[Source records]
□ □ □ □ □

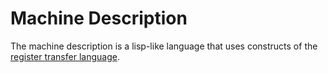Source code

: # Machine Description #

The machine description is a lisp-like language that uses constructs of the [register transfer language](RTL.md).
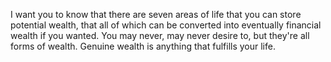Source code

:  I want you to know that there are seven areas of life that you can store potential wealth, that all of which can be converted into eventually financial wealth if you wanted. You may never, may never desire to, but they're all forms of wealth. Genuine wealth is anything that fulfills your life.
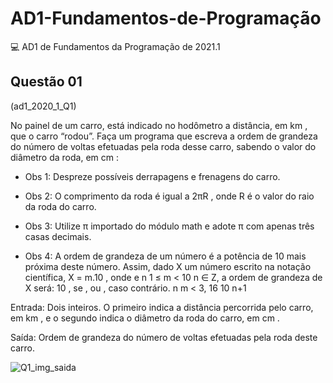 # AD1-Fundamentos-de-Programação
:computer: AD1 de Fundamentos da Programação de 2021.1

## Questão 01

(ad1_2020_1_Q1)

No painel de um carro, está indicado no hodômetro a distância, em km , que o carro “rodou”. Faça um programa que escreva a ordem de grandeza do número de voltas efetuadas pela roda desse carro, sabendo o valor do diâmetro da roda, em cm : 

* Obs 1: Despreze possíveis derrapagens e frenagens do carro. 

* Obs 2: O comprimento da roda é igual a 2πR , onde R é o valor do raio da roda do carro. 

* Obs 3: Utilize π importado do módulo math e adote π com apenas três casas decimais. 

* Obs 4: A ordem de grandeza de um número é a potência de 10 mais próxima deste número. Assim, dado X um número escrito na notação científica, X = m.10 , onde e n 1 ≤ m < 10 n ∈ Z, a ordem de grandeza de X será: 10 , se , ou , caso contrário. n m < 3, 16 10 n+1 

Entrada: Dois inteiros. O primeiro indica a distância percorrida pelo carro, em km , e o segundo indica o diâmetro da roda do carro, em cm . 

Saída: Ordem de grandeza do número de voltas efetuadas pela roda deste carro.

![Q1_img_saida](C:\Users\vivi_\Documents\GitHub\FP_AD1_2021.1\Q1_img_saida.PNG)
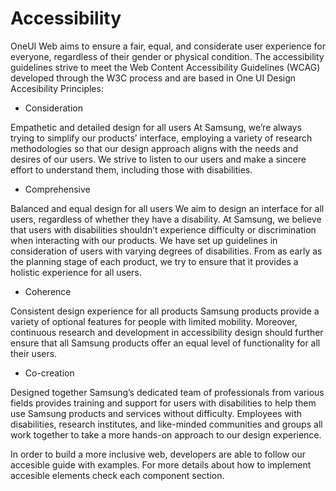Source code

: # Accessibility

OneUI Web aims to ensure a fair, equal, and considerate user experience for everyone, regardless 
of their gender or physical condition. The accessibility guidelines strive to meet the 
Web Content Accessibility Guidelines (WCAG) developed through the W3C process and 
are based in One UI Design Accesibility Principles:


- Consideration


Empathetic and detailed design for all users
At Samsung, we’re always trying to simplify our products’ interface, employing a 
variety of research methodologies so that our design approach aligns with the needs and 
desires of our users. We strive to listen to our users and make a sincere effort to understand them, 
including those with disabilities. 


- Comprehensive


Balanced and equal design for all users
We aim to design an interface for all users, regardless of whether they have a disability. 
At Samsung, we believe that users with disabilities shouldn’t experience difficulty or discrimination when interacting with our products. We have set up guidelines in consideration of users with varying degrees of disabilities. From as early as the planning stage of each product, we try to ensure that it provides a holistic experience for all users.


- Coherence


Consistent design experience for all products
Samsung products provide a variety of optional features for people with limited mobility. Moreover, continuous research and development in accessibility design should further ensure that all Samsung products offer an equal level of functionality for all their users.


- Co-creation


Designed together
Samsung’s dedicated team of professionals from various fields provides training and support for users with disabilities to help them use Samsung products and services without difficulty. Employees with disabilities, research institutes, and like-minded communities and groups all work together to take a more hands-on approach to our design experience.




In order to build a more inclusive web, developers are able to follow our accesible guide with examples.
For more details about how to implement accesible elements check each component section.
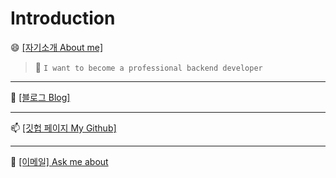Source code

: ### 

<!--
**FonDitbul/FonDitbul** is a ✨ _special_ ✨ repository because its `README.md` (this file) appears on your GitHub profile.

Here are some ideas to get you started:

- 🔭 I’m currently working on ...
- 🌱 I’m currently learning ...
- 👯 I’m looking to collaborate on ...
- 🤔 I’m looking for help with ...
- 💬 Ask me about ...
- 📫 How to reach me: ...
- 😄 Pronouns: ...
- ⚡ Fun fact: ...
-->
# Introduction
😄 [[자기소개 About me]](https://fonditbul.github.io/about)  
> 🌱 `I want to become a professional backend developer`
***
📝 [[블로그 Blog]](https://fonditbul.github.io/)  
***
📫 [[깃헙 페이지 My Github]](https://github.com/FonDitbul)  
***
💬 [[이메일] Ask me about](niki7084@naver.com)  


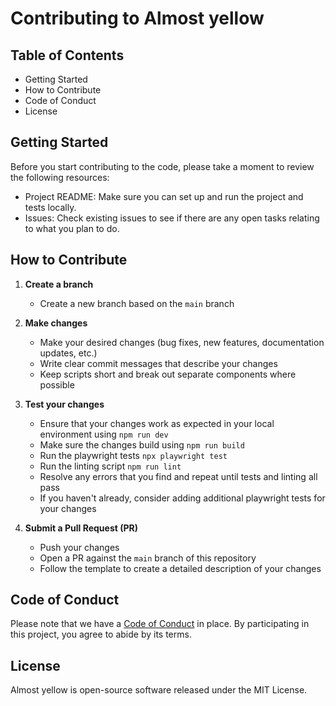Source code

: # Contributing to Almost yellow

## Table of Contents

- Getting Started
- How to Contribute
- Code of Conduct
- License

## Getting Started

Before you start contributing to the code, please take a moment to review the following resources:

- Project README: Make sure you can set up and run the project and tests locally.
- Issues: Check existing issues to see if there are any open tasks relating to what you plan to do.

## How to Contribute

1. **Create a branch**
   - Create a new branch based on the `main` branch

3. **Make changes**
   - Make your desired changes (bug fixes, new features, documentation updates, etc.)
   - Write clear commit messages that describe your changes
   - Keep scripts short and break out separate components where possible

4. **Test your changes**
   - Ensure that your changes work as expected in your local environment using `npm run dev`
   - Make sure the changes build using `npm run build`
   - Run the playwright tests `npx playwright test`
   - Run the linting script `npm run lint`
   - Resolve any errors that you find and repeat until tests and linting all pass
   - If you haven't already, consider adding additional playwright tests for your changes

5. **Submit a Pull Request (PR)**
   - Push your changes
   - Open a PR against the `main` branch of this repository
   - Follow the template to create a detailed description of your changes

## Code of Conduct

Please note that we have a [Code of Conduct](https://github.com/cjrace/almostyellow?tab=coc-ov-file) in place. By participating in this project, you agree to abide by its terms.

## License

Almost yellow is open-source software released under the MIT License.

□ □ □ □ □

→ YOUR INSTRUCTIONS:
Provide the number of lines in these entries that hold the word "file", without any accompanying text.

→ YOUR RESPONSE:
2